De nombreuses idées me taraudent l'esprit, les mêmes probablement que pour de nombreux français et européens.
 
Je suis papa d'un petit garçon que j'adore et j'attend une petite fille pour la fin de l'année. Je gagne bien ma vie. Et pourtant.
 
Et pourtant qu'il est difficile de vivre dans la France courbe, dans cette France de tous les renoncements et de toutes les trahisons, dans cette France qui vous fait avaler votre salive et vous fait enrager. Celle du business à tout prix, même celui de vendre un peuple et sa terre. Dans cette France qui tous les jours tombe plus bas.
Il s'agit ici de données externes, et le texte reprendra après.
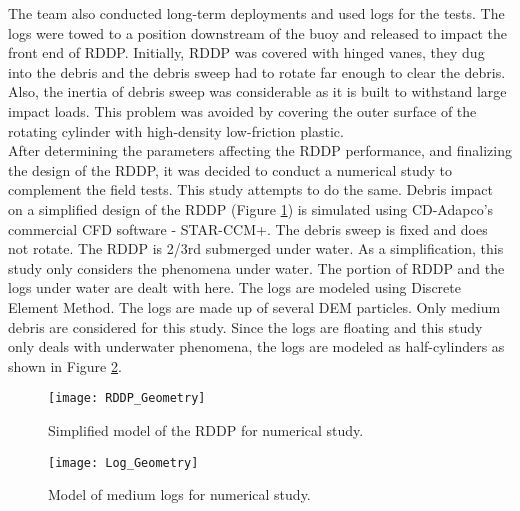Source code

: The team also conducted long-term deployments and used logs for the tests. The logs were towed to a position downstream of the buoy and released to impact the front end of RDDP. Initially, RDDP was covered with hinged vanes, they dug into the debris and the debris sweep had to rotate far enough to clear the debris. Also, the inertia of debris sweep was considerable as it is built to withstand large impact loads. This problem was avoided by covering the outer surface of the rotating cylinder with high-density low-friction plastic.\\
After determining the parameters affecting the RDDP performance, and finalizing the design of the RDDP, it was decided to conduct a numerical study to complement the field tests. This study attempts to do the same. Debris impact on a simplified design of the RDDP (Figure \ref{fig:RDDP_Geometry}) is simulated using CD-Adapco's commercial CFD software - STAR-CCM+. The debris sweep is fixed and does not rotate. The RDDP is 2/3rd submerged under water. As a simplification, this study only considers the phenomena under water.  The portion of RDDP and the logs under water are dealt with here. The logs are modeled using Discrete Element Method. The logs are made up of several DEM particles. Only medium debris are considered for this study. Since the logs are floating and this study only deals with underwater phenomena, the logs are modeled as half-cylinders as shown in Figure \ref{fig:Log_Geometry}.
\begin{figure}[H]
\centering
\texttt{[image: RDDP\_Geometry]}
\caption{\label{fig:RDDP_Geometry}Simplified model of the RDDP for numerical study.}
\end{figure}
\begin{figure}[H]
\centering
\texttt{[image: Log\_Geometry]}
\caption{\label{fig:Log_Geometry}Model of medium logs for numerical study.}
\end{figure}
Jusqu'ici tout va bien, jusqu'ici tout va bien...
 
Quel pays allons nous offrir à nos enfants et petits-enfants ? Doit on accepter l'islamisation accélérée de notre pays, la déferlante migratoire, l'appauvrissement, la désindustrialisation, la perte d'influence de la France dans le monde, la destruction de l'environnement, l'abrutissement du peuple par des médias dignes de la Pravda. Doit on continuer à supporter la doxa marxisante, le politiquement correct, la discrimation positive, le Syndicat de la Magistrature, des millions de chomeurs, les lobbies MRAP, LDH, SOS-Racisme & Co, la Halde, le CFCM, les mosquées en-veux-tu-en-voilà, les 700 cités balkanisés et la guerre urbaine, les fatwas des islamistes sur l'europe, les francs-maçons, la haîne anti-catholique, l'extrême gauche, les bobos, Ségo et Sarko, le paquebot France achevé par des ferrailleurs de Malaisie alors qu'il voulait être coulé le cul tourné vers Saint-Nazaire... ?
 
Peut on vivre dans un pays que l'on a chéri mais que l'on finit par ne plus aimer ? Pour ne plus souffrir, il faudrait partir et oublier la France...
 
Partir et quitter le navire, mais pour aller où ? L'Italie de Romano Prodi ou l'Espagne de Zapatero ? l'Angleterre des bobbies foulardées ou l'Ontario des tribunaux islamiques ? Nous réfugier sur les îles Pitcairn et les déclarer "Camp des Saints" ?
 
Je crois qu'il faut désormais résister. Chacun, avec de petites actions. Comme le dit le commandant Hélie de Saint Marc passé 2 ans à Buchenwald, c'est en résistant que l'on devient résistant.
 
Nous devons nous réunir physiquement et virtuellement (conférences skype), échanger des mails, faire circuler des listes de mails amis toujours plus grandes, manifester, faire des pétitions. Tisser des réseaux. Chuchoter. Essayer de convaincre des amis. Tester les opinions des personnes qui nous entourent. Nous devons nous unir, nous mobiliser, nous sommes des millions !!!
 
Chacun doit contribuer selon ses moyens et ses capacités, en argent, en temps, en idées ...
 
Il est clair de mon point de vue qu'il faut nous préparer à abattre le système ..
 
Les élites qui nous gouvernent ne renonceront pas facilement à la part du gateau qui leur revient de droit divin. Le champagne continue à couler sur le pont pendant que les cabines de 3ème catégorie prenne l'eau.
 
Je pense que la France et le monde en général vont rentrer dans une période de grande instabilité, et qu'à l'occasion de cette grande instabilité, tout peut se produire, le meilleur comme le pire... Il est donc de notre devoir de nous préparer pour ces évènements : "dans la vie, espère le meilleur, et prépare-toi au pire".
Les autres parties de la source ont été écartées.